By Elliott Nguyen
The New York Times released a statement on Sunday clarifying that the decision to end involvement with freelance editor Lauren Wolfe was not in response to her comments during Joe Biden’s inauguration.
“Biden landing at Joint Base Andrews now. I have chills,” wrote Wolfe, an award-winning journalist, in a since-deleted tweet on Wednesday, Jan. 20 as then-President-elect Joe Biden’s plane touched down outside the nation’s capital.
She also tweeted “The pettiness of the Trump admin not sending a military plane to bring him to D.C. as is tradition is mortifying. Childish.” Wolfe reportedly deleted the tweet after learning that it was Biden’s decision to take his own plane.
Journalist Yashar Ali later reported that Wolfe “had her contract canceled” by the New York Times, with the implication that the cancellation was in response to Wolfe’s tweets. He added that Wolfe had been warned over other tweets in the past.

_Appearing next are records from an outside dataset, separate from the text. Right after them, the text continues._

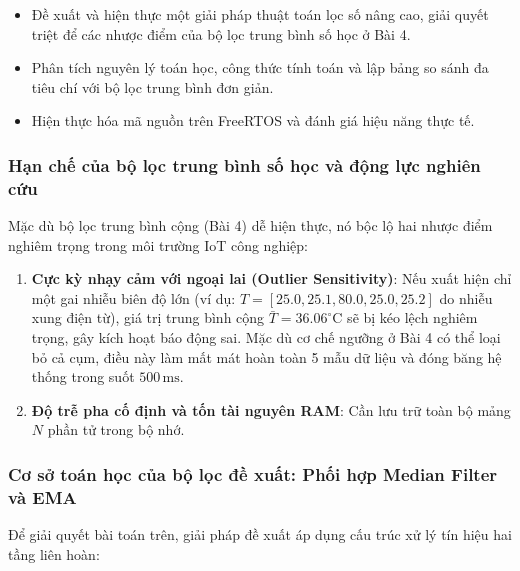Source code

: \begin{tcolorbox}[
    enhanced, colback=black!2, colframe=black!60, boxrule=1pt, arc=2.5mm, drop shadow,
    attach boxed title to top left={xshift=4mm, yshift=-3mm},
    boxed title style={enhanced, colback=black!85, colframe=black!85, boxrule=1pt, arc=2.5mm, drop shadow, left=6pt, right=6pt, top=2pt, bottom=2pt},
    title=\textcolor{white}{\large\textbf{Yêu cầu đề bài (Trích phiếu bài tập)}}
]
\bfseries
\vspace{0.2cm}
\begin{itemize}
    \item Đề xuất và hiện thực một giải pháp thuật toán lọc số nâng cao, giải quyết triệt để các nhược điểm của bộ lọc trung bình số học ở Bài 4.
    \item Phân tích nguyên lý toán học, công thức tính toán và lập bảng so sánh đa tiêu chí với bộ lọc trung bình đơn giản.
    \item Hiện thực hóa mã nguồn trên FreeRTOS và đánh giá hiệu năng thực tế.
\end{itemize}
\end{tcolorbox}

\vspace{0.2cm}
\subsubsection{Hạn chế của bộ lọc trung bình số học và động lực nghiên cứu}
Mặc dù bộ lọc trung bình cộng (Bài 4) dễ hiện thực, nó bộc lộ hai nhược điểm nghiêm trọng trong môi trường IoT công nghiệp:
\begin{enumerate}[leftmargin=*]
    \item \textbf{Cực kỳ nhạy cảm với ngoại lai (Outlier Sensitivity)}: Nếu xuất hiện chỉ một gai nhiễu biên độ lớn (ví dụ: $T = [25.0, 25.1, 80.0, 25.0, 25.2]$ do nhiễu xung điện từ), giá trị trung bình cộng $\bar{T} = 36.06^\circ\text{C}$ sẽ bị kéo lệch nghiêm trọng, gây kích hoạt báo động sai. Mặc dù cơ chế ngưỡng ở Bài 4 có thể loại bỏ cả cụm, điều này làm mất mát hoàn toàn 5 mẫu dữ liệu và đóng băng hệ thống trong suốt $500\,\text{ms}$.
    \item \textbf{Độ trễ pha cố định và tốn tài nguyên RAM}: Cần lưu trữ toàn bộ mảng $N$ phần tử trong bộ nhớ.
\end{enumerate}

\subsubsection{Cơ sở toán học của bộ lọc đề xuất: Phối hợp Median Filter và EMA}
Để giải quyết bài toán trên, giải pháp đề xuất áp dụng cấu trúc xử lý tín hiệu hai tầng liên hoàn:

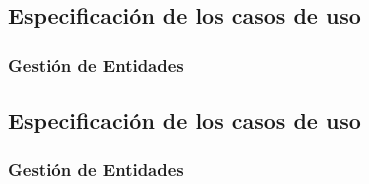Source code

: \subsection{Especificación de los casos de uso}
\subsubsection{Gestión de Entidades}


\subsection{Especificación de los casos de uso}
\subsubsection{Gestión de Entidades}


\newpage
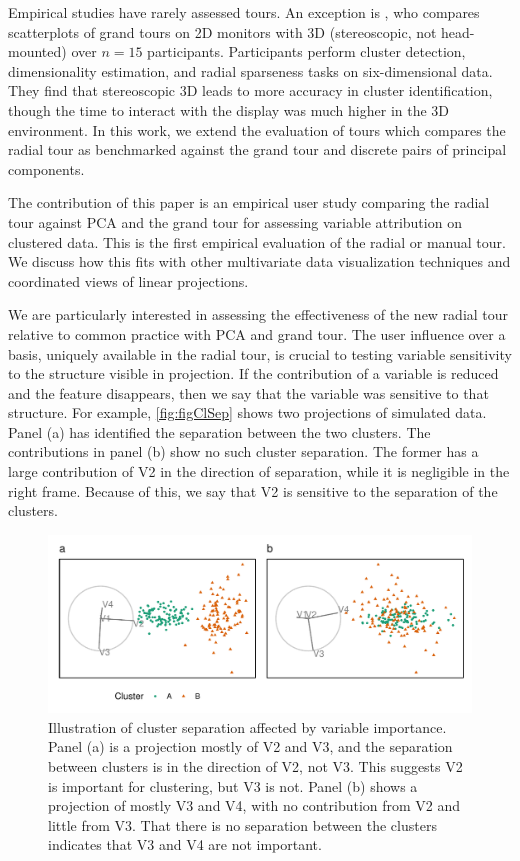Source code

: \documentclass[review,journal]{vgtc}         %
\begin{document}
Empirical studies have rarely assessed tours. An exception is \cite{nelson_xgobi_1999}, who compares scatterplots of grand tours on 2D monitors with 3D (stereoscopic, not head-mounted) over \(n=15\) participants. Participants perform cluster detection, dimensionality estimation, and radial sparseness tasks on six-dimensional data. They find that stereoscopic 3D leads to more accuracy in cluster identification, though the time to interact with the display was much higher in the 3D environment. In this work, we extend the evaluation of tours which compares the radial tour as benchmarked against the grand tour and discrete pairs of principal components.

The contribution of this paper is an empirical user study comparing the radial tour against PCA and the grand tour for assessing variable attribution on clustered data. This is the first empirical evaluation of the radial or manual tour. We discuss how this fits with other multivariate data visualization techniques and coordinated views of linear projections.

We are particularly interested in assessing the effectiveness of the new radial tour relative to common practice with PCA and grand tour. The user influence over a basis, uniquely available in the radial tour, is crucial to testing variable sensitivity to the structure visible in projection. If the contribution of a variable is reduced and the feature disappears, then we say that the variable was sensitive to that structure. For example, \autoref{fig:figClSep} shows two projections of simulated data. Panel (a) has identified the separation between the two clusters. The contributions in panel (b) show no such cluster separation. The former has a large contribution of V2 in the direction of separation, while it is negligible in the right frame. Because of this, we say that V2 is sensitive to the separation of the clusters.

\begin{figure}

{\centering \includegraphics[width=1\linewidth]{./figures/figClSep} 

}

\caption{Illustration of cluster separation affected by variable importance. Panel (a) is a projection mostly of V2 and V3, and the separation between clusters is in the direction of V2, not V3. This suggests V2 is important for clustering, but V3 is not. Panel (b) shows a projection of mostly V3 and V4, with no contribution from V2 and little from V3. That there is no separation between the clusters indicates that V3 and V4 are not important.}\label{fig:figClSep}
\end{figure}
\end{document}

In a statement to the Washington Post, New York Times spokeswoman Daniella Rhoades Ha said, “There’s a lot of inaccurate information circulating on Twitter. For privacy reasons we don’t get into the details of personnel matters, but we can say that we didn’t end someone’s employment over a single tweet. Out of respect for the individuals involved, we don’t plan to comment further.”
The Washington Post added, “Wolfe was not a full-time employee and did not have a contract with the publication,” correcting Ali’s report. “[Wolfe] instead worked on a more informal freelance basis.”
News of Wolfe’s removal sparked widespread criticism in a debacle that took place primarily on Twitter.
Journalist and author Sulome Anderson tweeted “Absolutely shocking that @NYTimes fired Lauren Wolfe for her tweet when Thomas Friedman and Bret [Stephens] together have fallen on their face countless times all over their pages … Really shocking gender bias, caving to bad faith criticism and just cruelty.”
Friedman and Stephens are both columnists currently employed by the New York Times, and have each faced backlash for their rhetoric in the past.
A passage from The Times’ ethics handbook itself reads “no one may do anything that damages The Times’ reputation for strict neutrality in reporting on politics and government.”
“We don’t know what we don’t know. So there may be more to the story,” said Donna Shaw, chair of the College’s Journalism and Professional Writing department, referencing the journalism adage in an email.
She also recalled a section of the Society of Professional Journalists’ Code of Ethics that reads, “journalists should avoid conflicts of interest, real or perceived” and “avoid political and other outside activities that may compromise integrity and impartiality, or may damage credibility,” then finished by clarifying her thoughts. “Those are concepts all news reporters should strive to live by.”